• LISTED ENTRIES:
Segment Open

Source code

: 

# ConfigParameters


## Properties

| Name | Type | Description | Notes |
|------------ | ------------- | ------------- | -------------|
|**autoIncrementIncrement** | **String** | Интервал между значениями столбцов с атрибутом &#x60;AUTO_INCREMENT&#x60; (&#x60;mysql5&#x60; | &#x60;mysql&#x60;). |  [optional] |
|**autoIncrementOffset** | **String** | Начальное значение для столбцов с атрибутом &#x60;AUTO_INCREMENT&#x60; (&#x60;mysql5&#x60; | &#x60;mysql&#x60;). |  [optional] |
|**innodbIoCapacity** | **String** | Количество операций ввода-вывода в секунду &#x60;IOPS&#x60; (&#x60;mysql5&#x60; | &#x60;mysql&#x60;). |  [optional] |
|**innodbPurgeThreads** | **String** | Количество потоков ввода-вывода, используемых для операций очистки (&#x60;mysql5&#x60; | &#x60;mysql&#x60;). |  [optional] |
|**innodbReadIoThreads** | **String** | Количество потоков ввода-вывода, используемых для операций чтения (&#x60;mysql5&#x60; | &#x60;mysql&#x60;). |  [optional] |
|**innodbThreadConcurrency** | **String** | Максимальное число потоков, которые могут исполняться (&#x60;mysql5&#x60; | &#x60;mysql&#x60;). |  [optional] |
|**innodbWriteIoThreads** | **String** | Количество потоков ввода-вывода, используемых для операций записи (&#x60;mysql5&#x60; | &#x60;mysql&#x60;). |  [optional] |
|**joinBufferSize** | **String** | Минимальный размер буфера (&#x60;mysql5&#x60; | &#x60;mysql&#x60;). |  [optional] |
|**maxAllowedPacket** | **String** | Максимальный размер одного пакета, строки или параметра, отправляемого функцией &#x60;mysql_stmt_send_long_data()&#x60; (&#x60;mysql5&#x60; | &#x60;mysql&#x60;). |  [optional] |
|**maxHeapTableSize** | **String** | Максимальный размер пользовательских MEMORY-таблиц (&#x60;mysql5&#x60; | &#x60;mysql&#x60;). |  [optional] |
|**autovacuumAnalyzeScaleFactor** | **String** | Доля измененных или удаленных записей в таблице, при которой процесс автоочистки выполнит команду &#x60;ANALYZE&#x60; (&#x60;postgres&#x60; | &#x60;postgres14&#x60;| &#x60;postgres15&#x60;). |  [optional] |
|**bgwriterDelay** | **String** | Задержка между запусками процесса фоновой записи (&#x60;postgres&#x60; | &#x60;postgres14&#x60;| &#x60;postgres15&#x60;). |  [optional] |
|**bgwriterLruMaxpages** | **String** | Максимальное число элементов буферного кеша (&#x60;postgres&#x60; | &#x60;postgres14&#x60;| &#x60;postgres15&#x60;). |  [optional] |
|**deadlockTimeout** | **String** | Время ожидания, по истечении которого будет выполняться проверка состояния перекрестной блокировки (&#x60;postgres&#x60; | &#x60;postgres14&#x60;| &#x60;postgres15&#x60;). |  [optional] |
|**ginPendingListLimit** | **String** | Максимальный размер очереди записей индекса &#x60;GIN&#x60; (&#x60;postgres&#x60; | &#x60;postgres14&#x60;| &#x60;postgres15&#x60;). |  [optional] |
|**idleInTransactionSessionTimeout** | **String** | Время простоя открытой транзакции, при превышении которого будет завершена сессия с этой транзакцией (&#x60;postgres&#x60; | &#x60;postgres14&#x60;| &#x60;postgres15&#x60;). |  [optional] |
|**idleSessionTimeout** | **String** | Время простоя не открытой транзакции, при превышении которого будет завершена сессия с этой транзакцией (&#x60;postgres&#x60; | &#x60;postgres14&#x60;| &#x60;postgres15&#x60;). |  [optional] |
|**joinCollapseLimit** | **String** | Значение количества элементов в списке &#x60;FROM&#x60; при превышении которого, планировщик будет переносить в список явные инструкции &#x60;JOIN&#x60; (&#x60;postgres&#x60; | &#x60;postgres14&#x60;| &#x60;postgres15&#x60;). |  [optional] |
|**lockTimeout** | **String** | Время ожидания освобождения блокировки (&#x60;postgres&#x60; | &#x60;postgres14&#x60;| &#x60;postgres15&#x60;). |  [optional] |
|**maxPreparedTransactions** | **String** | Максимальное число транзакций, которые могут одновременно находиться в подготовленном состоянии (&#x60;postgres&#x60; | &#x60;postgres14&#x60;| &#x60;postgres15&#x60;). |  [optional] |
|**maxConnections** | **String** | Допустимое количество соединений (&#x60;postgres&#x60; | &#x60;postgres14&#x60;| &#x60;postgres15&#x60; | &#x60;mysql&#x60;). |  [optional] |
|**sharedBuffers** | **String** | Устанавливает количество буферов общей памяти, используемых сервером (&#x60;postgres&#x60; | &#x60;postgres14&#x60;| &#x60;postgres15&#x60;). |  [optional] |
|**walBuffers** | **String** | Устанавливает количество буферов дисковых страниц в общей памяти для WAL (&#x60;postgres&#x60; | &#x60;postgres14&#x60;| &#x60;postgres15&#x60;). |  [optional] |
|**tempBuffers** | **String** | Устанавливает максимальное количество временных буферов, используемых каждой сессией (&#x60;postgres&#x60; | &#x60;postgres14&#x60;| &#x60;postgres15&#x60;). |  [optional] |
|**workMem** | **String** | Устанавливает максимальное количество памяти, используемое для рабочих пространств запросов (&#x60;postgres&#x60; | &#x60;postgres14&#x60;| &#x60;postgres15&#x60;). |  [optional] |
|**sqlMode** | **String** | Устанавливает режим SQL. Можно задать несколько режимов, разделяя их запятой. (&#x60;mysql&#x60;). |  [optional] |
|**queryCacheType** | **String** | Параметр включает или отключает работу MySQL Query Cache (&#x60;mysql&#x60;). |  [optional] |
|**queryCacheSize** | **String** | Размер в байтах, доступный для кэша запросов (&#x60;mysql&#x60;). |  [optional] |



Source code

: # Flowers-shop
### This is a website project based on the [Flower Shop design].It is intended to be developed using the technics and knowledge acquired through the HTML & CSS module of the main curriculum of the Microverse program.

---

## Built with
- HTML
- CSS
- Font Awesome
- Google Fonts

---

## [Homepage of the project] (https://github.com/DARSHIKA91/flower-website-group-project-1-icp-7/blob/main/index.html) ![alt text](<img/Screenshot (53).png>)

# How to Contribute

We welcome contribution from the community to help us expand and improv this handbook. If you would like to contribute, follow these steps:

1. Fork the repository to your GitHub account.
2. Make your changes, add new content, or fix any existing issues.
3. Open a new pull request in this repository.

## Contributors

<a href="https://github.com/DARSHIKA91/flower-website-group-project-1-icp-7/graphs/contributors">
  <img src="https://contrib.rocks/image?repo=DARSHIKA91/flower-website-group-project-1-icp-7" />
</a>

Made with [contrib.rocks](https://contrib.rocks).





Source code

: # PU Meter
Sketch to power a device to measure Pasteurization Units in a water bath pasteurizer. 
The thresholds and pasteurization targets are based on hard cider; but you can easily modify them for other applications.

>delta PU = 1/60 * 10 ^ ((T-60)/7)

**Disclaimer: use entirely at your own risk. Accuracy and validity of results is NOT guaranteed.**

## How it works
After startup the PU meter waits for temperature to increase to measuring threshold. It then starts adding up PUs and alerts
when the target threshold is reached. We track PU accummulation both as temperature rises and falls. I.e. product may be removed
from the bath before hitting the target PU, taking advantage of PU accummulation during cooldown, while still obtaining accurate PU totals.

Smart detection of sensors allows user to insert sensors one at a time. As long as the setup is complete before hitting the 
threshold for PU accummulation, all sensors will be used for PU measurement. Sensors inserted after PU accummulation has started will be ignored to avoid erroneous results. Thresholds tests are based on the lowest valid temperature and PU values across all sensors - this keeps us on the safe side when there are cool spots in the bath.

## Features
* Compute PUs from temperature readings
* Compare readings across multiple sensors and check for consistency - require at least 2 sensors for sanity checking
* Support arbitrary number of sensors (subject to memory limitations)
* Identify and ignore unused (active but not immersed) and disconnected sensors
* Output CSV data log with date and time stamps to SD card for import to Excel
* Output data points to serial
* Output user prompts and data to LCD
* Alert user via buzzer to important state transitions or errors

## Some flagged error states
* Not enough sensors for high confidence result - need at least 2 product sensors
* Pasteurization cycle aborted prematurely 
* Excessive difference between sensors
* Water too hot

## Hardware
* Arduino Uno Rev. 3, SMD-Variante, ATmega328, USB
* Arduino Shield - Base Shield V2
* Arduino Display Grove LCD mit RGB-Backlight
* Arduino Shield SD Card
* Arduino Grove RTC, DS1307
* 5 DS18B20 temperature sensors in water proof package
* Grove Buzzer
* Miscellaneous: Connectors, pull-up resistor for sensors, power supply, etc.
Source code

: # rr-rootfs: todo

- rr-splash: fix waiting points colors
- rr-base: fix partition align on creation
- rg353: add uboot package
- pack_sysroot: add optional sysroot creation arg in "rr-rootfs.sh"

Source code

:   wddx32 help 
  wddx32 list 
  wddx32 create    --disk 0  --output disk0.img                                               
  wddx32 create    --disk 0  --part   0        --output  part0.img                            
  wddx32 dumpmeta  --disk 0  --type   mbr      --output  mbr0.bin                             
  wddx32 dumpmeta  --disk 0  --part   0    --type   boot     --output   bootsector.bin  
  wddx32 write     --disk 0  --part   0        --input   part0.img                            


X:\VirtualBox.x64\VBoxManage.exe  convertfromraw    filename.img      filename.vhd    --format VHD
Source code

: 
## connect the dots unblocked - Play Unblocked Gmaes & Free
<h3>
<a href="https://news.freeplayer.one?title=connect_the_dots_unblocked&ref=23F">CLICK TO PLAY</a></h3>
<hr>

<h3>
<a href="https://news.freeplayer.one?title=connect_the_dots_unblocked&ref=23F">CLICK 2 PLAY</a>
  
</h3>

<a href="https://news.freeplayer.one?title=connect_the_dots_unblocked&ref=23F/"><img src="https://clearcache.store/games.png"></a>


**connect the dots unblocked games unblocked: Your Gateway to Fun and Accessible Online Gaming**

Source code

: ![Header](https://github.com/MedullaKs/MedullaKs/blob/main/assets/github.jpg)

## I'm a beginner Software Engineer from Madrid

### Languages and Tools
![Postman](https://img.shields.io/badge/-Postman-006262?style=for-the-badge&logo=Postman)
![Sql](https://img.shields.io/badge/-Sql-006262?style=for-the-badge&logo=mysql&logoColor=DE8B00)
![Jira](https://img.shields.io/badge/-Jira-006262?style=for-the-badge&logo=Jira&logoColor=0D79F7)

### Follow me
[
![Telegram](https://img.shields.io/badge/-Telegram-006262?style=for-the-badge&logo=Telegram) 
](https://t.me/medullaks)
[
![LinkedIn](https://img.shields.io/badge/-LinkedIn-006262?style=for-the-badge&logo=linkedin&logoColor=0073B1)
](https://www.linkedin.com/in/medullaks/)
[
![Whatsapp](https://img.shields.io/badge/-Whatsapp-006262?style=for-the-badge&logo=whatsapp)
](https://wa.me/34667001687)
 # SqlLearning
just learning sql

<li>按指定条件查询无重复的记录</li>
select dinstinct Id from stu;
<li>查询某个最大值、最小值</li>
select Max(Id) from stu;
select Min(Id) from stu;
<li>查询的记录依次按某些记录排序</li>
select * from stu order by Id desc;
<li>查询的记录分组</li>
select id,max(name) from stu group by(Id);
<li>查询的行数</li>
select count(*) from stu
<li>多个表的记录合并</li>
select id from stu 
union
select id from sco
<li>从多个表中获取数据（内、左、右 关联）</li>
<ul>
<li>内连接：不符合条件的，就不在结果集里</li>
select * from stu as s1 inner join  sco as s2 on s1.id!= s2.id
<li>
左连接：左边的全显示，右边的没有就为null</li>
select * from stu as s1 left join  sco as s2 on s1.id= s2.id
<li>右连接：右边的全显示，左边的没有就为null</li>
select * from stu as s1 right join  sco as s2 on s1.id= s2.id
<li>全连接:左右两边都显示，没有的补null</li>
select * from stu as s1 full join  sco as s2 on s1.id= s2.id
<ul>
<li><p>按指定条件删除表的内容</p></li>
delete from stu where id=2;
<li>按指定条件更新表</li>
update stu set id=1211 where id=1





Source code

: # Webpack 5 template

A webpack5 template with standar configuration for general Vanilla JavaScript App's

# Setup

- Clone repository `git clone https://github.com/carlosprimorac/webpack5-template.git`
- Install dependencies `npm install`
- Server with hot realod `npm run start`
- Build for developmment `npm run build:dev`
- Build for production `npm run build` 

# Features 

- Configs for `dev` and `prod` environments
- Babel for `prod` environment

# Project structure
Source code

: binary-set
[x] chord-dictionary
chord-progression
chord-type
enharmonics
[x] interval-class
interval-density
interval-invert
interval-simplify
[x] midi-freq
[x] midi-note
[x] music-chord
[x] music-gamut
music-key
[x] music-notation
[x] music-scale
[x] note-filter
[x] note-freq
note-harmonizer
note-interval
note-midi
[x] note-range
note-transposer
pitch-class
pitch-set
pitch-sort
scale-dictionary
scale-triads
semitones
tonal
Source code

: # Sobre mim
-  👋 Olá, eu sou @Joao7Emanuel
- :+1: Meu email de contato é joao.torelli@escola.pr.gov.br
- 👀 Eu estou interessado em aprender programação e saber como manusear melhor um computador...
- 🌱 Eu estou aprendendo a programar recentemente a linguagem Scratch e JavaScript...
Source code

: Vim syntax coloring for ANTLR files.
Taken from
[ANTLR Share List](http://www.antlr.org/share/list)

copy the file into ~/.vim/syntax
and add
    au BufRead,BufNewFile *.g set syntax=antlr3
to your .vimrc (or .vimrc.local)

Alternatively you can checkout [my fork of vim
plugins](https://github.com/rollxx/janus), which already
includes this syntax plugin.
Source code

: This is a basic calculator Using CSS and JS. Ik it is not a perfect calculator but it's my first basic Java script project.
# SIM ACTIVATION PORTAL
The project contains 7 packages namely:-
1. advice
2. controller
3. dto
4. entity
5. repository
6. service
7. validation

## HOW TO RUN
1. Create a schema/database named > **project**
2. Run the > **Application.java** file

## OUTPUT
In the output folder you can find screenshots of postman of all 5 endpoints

Segment Closed

• AIM OF THE TASK:
Once the line with "Made with [contrib.rocks](https://contrib.rocks)." is found in the records above, print exactly that line and every line after it through the line with "## Hardware".

• ANSWER TO THIS EXERCISE:
Made with [contrib.rocks](https://contrib.rocks).





Source code

: # PU Meter
Sketch to power a device to measure Pasteurization Units in a water bath pasteurizer. 
The thresholds and pasteurization targets are based on hard cider; but you can easily modify them for other applications.

>delta PU = 1/60 * 10 ^ ((T-60)/7)

**Disclaimer: use entirely at your own risk. Accuracy and validity of results is NOT guaranteed.**

## How it works
After startup the PU meter waits for temperature to increase to measuring threshold. It then starts adding up PUs and alerts
when the target threshold is reached. We track PU accummulation both as temperature rises and falls. I.e. product may be removed
from the bath before hitting the target PU, taking advantage of PU accummulation during cooldown, while still obtaining accurate PU totals.

Smart detection of sensors allows user to insert sensors one at a time. As long as the setup is complete before hitting the 
threshold for PU accummulation, all sensors will be used for PU measurement. Sensors inserted after PU accummulation has started will be ignored to avoid erroneous results. Thresholds tests are based on the lowest valid temperature and PU values across all sensors - this keeps us on the safe side when there are cool spots in the bath.

## Features
* Compute PUs from temperature readings
* Compare readings across multiple sensors and check for consistency - require at least 2 sensors for sanity checking
* Support arbitrary number of sensors (subject to memory limitations)
* Identify and ignore unused (active but not immersed) and disconnected sensors
* Output CSV data log with date and time stamps to SD card for import to Excel
* Output data points to serial
* Output user prompts and data to LCD
* Alert user via buzzer to important state transitions or errors

## Some flagged error states
* Not enough sensors for high confidence result - need at least 2 product sensors
* Pasteurization cycle aborted prematurely 
* Excessive difference between sensors
* Water too hot

## Hardware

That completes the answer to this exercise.